Quale ruolo dovrebbe svolgere la Ue?

Quello di un soggetto politico autonomo dai grandi blocchi, dai grandi imperi che sono tornati protagonisti della scena mondiale: un ruolo di mediazione, che punti al cessate il fuoco e alla costruzione di un nuovo equilibrio, con meno armi e con la messa al bando di quelle nucleari.

Gli Usa non paiono particolarmente bellicosi. Anzi.

Hanno ben chiaro che un intervento diretto porterebbe alla terza guerra mondiale dagli esiti inimmaginabili. E tuttavia l’America ha contribuito alla costruzione di un mondo dove gli imperi si contendono le sfere di influenza e l’egemonia. Dopo la fine della guerra fredda non si è lavorato adeguatamente per un equilibrio alternativo, stabile e multipolare. E purtroppo nello scontro tra imperi sono le autocrazie a rialzare la testa.

Siete più in linea col Papa che con Draghi?

Certo. Il pontefice sottolinea giustamente la necessità di una opposizione radicale alla guerra come strumento di risoluzione delle crisi. Senza questo rifiuto radicale la pace non si costruisce. Colpisce che sia lui e non altri a citare l’articolo 11 della Costituzione italiana.

La voce delle sinistre europee appare debole?

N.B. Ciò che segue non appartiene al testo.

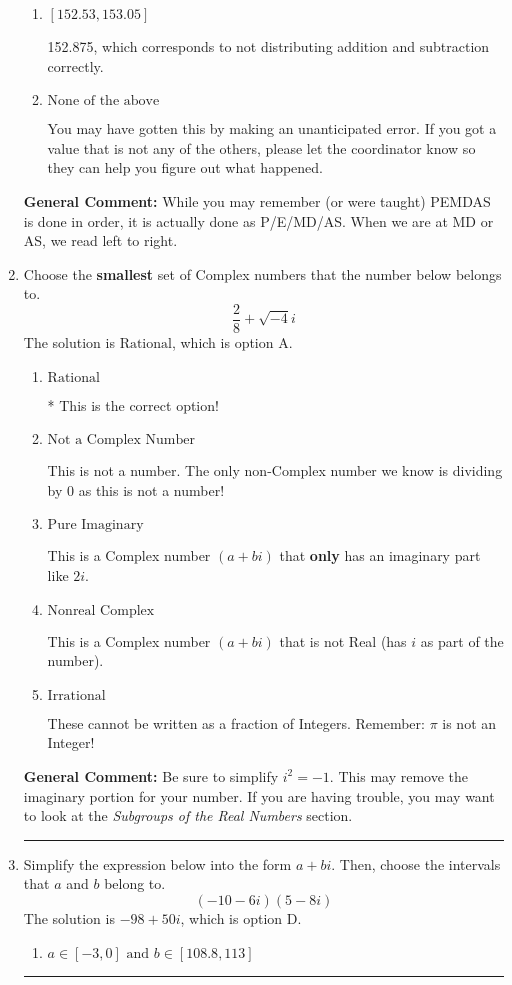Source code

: \documentclass{extbook}[14pt]
\newcommand{\litem}[1]{\item #1

\rule{\textwidth}{0.4pt}}
\begin{document}
\begin{enumerate}
{\begin{enumerate}[label=\Alph*.]
* -127.500, which is the correct option.
\item \( [152.53, 153.05] \)

 152.875, which corresponds to not distributing addition and subtraction correctly.
\item \( \text{None of the above} \)

 You may have gotten this by making an unanticipated error. If you got a value that is not any of the others, please let the coordinator know so they can help you figure out what happened.
\end{enumerate}

\textbf{General Comment:} While you may remember (or were taught) PEMDAS is done in order, it is actually done as P/E/MD/AS. When we are at MD or AS, we read left to right.
}
\litem{
Choose the \textbf{smallest} set of Complex numbers that the number below belongs to.
\[ \frac{2}{8}+\sqrt{-4}i \]The solution is \( \text{Rational} \), which is option A.\begin{enumerate}[label=\Alph*.]
\item \( \text{Rational} \)

* This is the correct option!
\item \( \text{Not a Complex Number} \)

This is not a number. The only non-Complex number we know is dividing by 0 as this is not a number!
\item \( \text{Pure Imaginary} \)

This is a Complex number $(a+bi)$ that \textbf{only} has an imaginary part like $2i$.
\item \( \text{Nonreal Complex} \)

This is a Complex number $(a+bi)$ that is not Real (has $i$ as part of the number).
\item \( \text{Irrational} \)

These cannot be written as a fraction of Integers. Remember: $\pi$ is not an Integer!
\end{enumerate}

\textbf{General Comment:} Be sure to simplify $i^2 = -1$. This may remove the imaginary portion for your number. If you are having trouble, you may want to look at the \textit{Subgroups of the Real Numbers} section.
}
\litem{
Simplify the expression below into the form $a+bi$. Then, choose the intervals that $a$ and $b$ belong to.
\[ (-10 - 6 i)(5 - 8 i) \]The solution is \( -98 + 50 i \), which is option D.\begin{enumerate}[label=\Alph*.]
\item \( a \in [-3, 0] \text{ and } b \in [108.8, 113] \)


\end{enumerate}}
\end{enumerate}
\end{document}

Non direi. Dalla Linke a Syriza a Podemos arrivano posizioni simili alle nostre, che dicono no a una ulteriore escalation militare. Credo e spero che queste voci cresceranno anche in Italia, ben oltre il recinto del cosiddetto pacifismo radicale. Questa retorica della corsa alle armi produce inquietudine, anche dentro il Pd.

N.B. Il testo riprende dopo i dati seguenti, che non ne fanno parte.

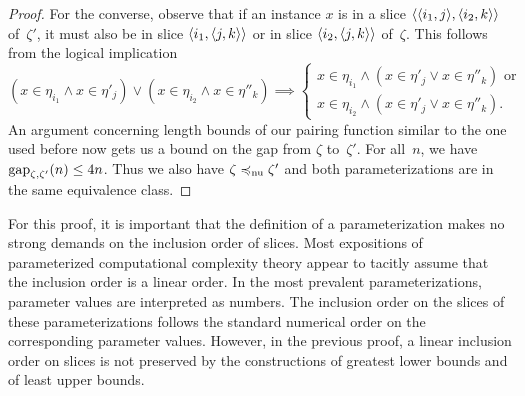 \begin{proof}
  For the converse, observe that if an instance $x$ is in a slice ${\langle {\langle i_1, j\rangle}, {\langle i_2, k\rangle}\rangle}$ of~$\zeta'$, it must also be in slice ${\langle i_1, {\langle j, k\rangle}\rangle}$ or in slice ${\langle i_2, {\langle j, k\rangle}\rangle}$ of~$\zeta$.
  This follows from the logical implication
  \begin{equation*}
    (x \in \eta_{i_1} \land x \in \eta'_j) \lor (x \in \eta_{i_2} \land x \in \eta''_k) \implies \begin{cases}
      x \in \eta_{i_1} \land (x \in \eta'_j \lor x \in \eta''_k)\text{ or} \\
      x \in \eta_{i_2} \land (x \in \eta'_j \lor x \in \eta''_k).
    \end{cases}
  \end{equation*}
  An argument concerning length bounds of our pairing function similar to the one used before now gets us a bound on the gap from $\zeta$ to~$\zeta'$.
  For all~$n$, we have $\operatorname{gap}_{\zeta, \zeta'}(n) \le 4n$.
  Thus we also have $\zeta \preccurlyeq_\mathrm{nu} \zeta'$ and both parameterizations are in the same equivalence class.
\end{proof}

For this proof, it is important that the definition of a parameterization makes no strong demands on the inclusion order of slices.
Most expositions of parameterized computational complexity theory appear to tacitly assume that the inclusion order is a linear order.
In the most prevalent parameterizations, parameter values are interpreted as numbers.
The inclusion order on the slices of these parameterizations follows the standard numerical order on the corresponding parameter values.
However, in the previous proof, a linear inclusion order on slices is not preserved by the constructions of greatest lower bounds and of least upper bounds.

In questo momento la vostra posizione è molto distante da quella del vostro alleato Pd.

Non lo nascondo. Agli amici del Pd mi permetto di chiedere un supplemento di riflessione. Capisco perfettamente l’ansia di voler difendere chi è stato aggredito in modo così brutale. Ma ripeto che non si fa con l’escalation militare che rischia di alimentare la dimensione e l’intensità del conflitto. In queste ore angoscia la scomparsa dell’Onu, che non è dovuta solo a limiti strutturali, ma anche alla scelta di mettere ai margini quel modello di soluzione delle crisi.

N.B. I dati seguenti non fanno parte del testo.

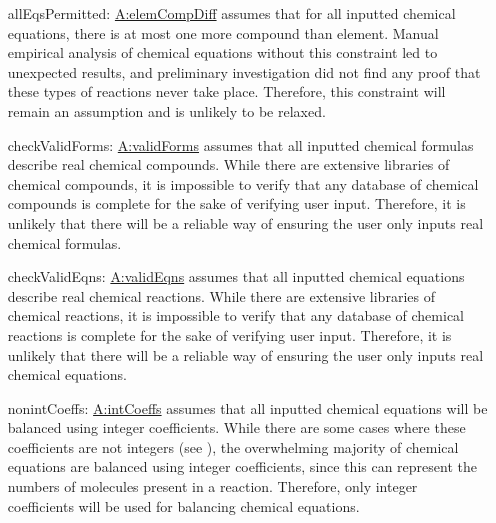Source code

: \documentclass[12pt]{article}
\begin{document}
\begin{itemize}
\item[allEqsPermitted:\phantomsection\label{allEqsPermitted}]{\hyperref[elemCompDiff]{A:elemCompDiff} assumes that for all inputted chemical equations, there is at most one more compound than element.  Manual empirical analysis of chemical equations without this constraint led to unexpected results, and preliminary investigation did not find any proof that these types of reactions never take place. Therefore, this constraint will remain an assumption and is unlikely to be relaxed.}
\item[checkValidForms:\phantomsection\label{checkValidForms}]{\hyperref[validForms]{A:validForms} assumes that all inputted chemical formulas describe real chemical compounds. While there are extensive libraries of chemical compounds, it is impossible to verify that any database of chemical compounds is complete for the sake of verifying user input. Therefore, it is unlikely that there will be a reliable way of ensuring the user only inputs real chemical formulas.}
\item[checkValidEqns:\phantomsection\label{checkValidEqns}]{\hyperref[validEqns]{A:validEqns} assumes that all inputted chemical equations describe real chemical reactions. While there are extensive libraries of chemical reactions, it is impossible to verify that any database of chemical reactions is complete for the sake of verifying user input. Therefore, it is unlikely that there will be a reliable way of ensuring the user only inputs real chemical equations.}
\item[nonintCoeffs:\phantomsection\label{nonintCoeffs}]{\hyperref[intCoeffs]{A:intCoeffs} assumes that all inputted chemical equations will be balanced using integer coefficients. While there are some cases where these coefficients are not integers (see \cite{nonIntCoeffSource}), the overwhelming majority of chemical equations are balanced using integer coefficients, since this can represent the numbers of molecules present in a reaction. Therefore, only integer coefficients will be used for balancing chemical equations.}
\end{itemize}
\end{document}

Voi avete anche chiesto di non colpire indiscriminatamente la popolazione russa con le sanzioni.

Oggi tutti dicono di voler colpire gli oligarchi russi, ma come dice l’economista Piketty è molto difficile senza un catasto globale delle ricchezze. Non dimentichiamo che quegli oligarchi sono stati per anni commensali dell’Occidente.